**Task prompt:** Your answer should be one number: the count of lines in the records that include the word "maximum".

--- Data supplied ---

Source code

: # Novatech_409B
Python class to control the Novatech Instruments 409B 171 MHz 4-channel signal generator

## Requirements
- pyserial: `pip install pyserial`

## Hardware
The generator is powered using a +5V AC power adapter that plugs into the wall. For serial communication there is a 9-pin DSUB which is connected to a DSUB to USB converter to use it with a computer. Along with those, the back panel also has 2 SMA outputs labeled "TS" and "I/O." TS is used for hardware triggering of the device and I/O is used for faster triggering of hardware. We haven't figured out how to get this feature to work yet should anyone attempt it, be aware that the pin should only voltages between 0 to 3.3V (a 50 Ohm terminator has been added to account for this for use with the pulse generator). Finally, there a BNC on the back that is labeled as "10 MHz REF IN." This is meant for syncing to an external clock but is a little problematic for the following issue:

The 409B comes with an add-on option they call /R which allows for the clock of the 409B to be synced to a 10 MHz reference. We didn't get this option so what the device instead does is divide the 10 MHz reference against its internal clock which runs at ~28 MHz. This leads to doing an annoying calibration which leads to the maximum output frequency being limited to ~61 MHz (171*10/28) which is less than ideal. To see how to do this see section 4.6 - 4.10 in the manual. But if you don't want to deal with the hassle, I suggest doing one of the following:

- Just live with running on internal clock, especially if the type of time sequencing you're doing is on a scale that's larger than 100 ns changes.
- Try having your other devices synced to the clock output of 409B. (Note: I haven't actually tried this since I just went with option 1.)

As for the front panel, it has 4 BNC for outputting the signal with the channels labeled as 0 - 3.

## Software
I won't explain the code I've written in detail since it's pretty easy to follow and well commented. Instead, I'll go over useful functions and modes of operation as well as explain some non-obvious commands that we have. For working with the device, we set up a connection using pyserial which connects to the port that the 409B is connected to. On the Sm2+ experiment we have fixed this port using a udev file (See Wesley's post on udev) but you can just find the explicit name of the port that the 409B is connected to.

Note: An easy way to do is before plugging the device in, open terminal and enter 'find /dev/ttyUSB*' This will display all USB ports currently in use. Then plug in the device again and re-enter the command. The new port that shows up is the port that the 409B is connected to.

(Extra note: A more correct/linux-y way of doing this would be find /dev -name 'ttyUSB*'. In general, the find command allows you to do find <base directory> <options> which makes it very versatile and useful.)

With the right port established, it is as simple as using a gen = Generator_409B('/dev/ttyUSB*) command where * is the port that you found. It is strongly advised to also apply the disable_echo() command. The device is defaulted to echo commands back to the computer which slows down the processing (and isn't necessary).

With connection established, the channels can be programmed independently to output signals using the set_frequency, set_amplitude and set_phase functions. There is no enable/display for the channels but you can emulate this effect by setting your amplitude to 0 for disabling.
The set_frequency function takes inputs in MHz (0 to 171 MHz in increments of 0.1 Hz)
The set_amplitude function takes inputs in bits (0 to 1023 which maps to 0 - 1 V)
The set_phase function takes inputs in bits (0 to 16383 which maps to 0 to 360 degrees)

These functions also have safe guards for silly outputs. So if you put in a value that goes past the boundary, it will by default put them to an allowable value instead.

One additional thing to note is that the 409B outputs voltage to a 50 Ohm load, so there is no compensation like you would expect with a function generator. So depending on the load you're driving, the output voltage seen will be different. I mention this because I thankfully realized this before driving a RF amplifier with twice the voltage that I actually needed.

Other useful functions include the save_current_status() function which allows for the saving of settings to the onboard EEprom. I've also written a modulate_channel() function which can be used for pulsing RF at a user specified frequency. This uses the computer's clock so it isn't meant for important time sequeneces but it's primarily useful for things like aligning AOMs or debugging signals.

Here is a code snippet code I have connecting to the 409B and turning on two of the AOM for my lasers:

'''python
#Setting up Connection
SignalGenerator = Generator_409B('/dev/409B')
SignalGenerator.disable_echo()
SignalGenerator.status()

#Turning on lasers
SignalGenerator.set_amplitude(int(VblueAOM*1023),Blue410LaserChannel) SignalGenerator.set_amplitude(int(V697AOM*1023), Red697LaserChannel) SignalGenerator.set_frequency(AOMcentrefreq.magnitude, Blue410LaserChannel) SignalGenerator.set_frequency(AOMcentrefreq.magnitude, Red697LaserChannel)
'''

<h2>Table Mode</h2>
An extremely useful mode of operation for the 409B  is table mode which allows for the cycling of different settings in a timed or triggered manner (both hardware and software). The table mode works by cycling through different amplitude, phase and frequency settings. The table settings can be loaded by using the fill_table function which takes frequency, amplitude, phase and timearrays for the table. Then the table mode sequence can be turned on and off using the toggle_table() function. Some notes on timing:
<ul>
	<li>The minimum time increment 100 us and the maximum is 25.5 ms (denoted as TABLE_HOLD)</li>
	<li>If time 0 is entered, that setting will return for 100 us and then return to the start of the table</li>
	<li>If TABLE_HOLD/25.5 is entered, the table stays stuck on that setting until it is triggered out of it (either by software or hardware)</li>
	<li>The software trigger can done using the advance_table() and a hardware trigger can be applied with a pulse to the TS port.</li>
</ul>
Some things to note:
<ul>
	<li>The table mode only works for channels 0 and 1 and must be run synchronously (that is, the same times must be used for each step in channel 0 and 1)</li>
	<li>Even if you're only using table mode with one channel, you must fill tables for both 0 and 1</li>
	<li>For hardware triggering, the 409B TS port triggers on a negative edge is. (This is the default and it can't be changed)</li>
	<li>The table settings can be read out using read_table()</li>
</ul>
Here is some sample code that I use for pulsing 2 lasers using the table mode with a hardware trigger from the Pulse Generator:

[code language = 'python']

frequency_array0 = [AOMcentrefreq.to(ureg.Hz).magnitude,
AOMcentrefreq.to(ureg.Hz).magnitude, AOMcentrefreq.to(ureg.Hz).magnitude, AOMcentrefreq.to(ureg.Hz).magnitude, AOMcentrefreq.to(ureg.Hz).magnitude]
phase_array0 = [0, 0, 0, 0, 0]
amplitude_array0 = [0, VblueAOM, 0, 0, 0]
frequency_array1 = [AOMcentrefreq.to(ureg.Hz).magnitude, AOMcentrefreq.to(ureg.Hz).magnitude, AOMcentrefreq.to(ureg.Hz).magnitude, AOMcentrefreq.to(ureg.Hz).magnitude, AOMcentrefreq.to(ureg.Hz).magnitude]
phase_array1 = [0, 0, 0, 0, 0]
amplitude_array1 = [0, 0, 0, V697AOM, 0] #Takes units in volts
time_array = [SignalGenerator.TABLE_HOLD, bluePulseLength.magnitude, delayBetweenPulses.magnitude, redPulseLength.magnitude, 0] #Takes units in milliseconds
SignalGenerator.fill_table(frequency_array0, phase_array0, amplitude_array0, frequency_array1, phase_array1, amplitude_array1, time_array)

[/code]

---

**Expected answer:** 2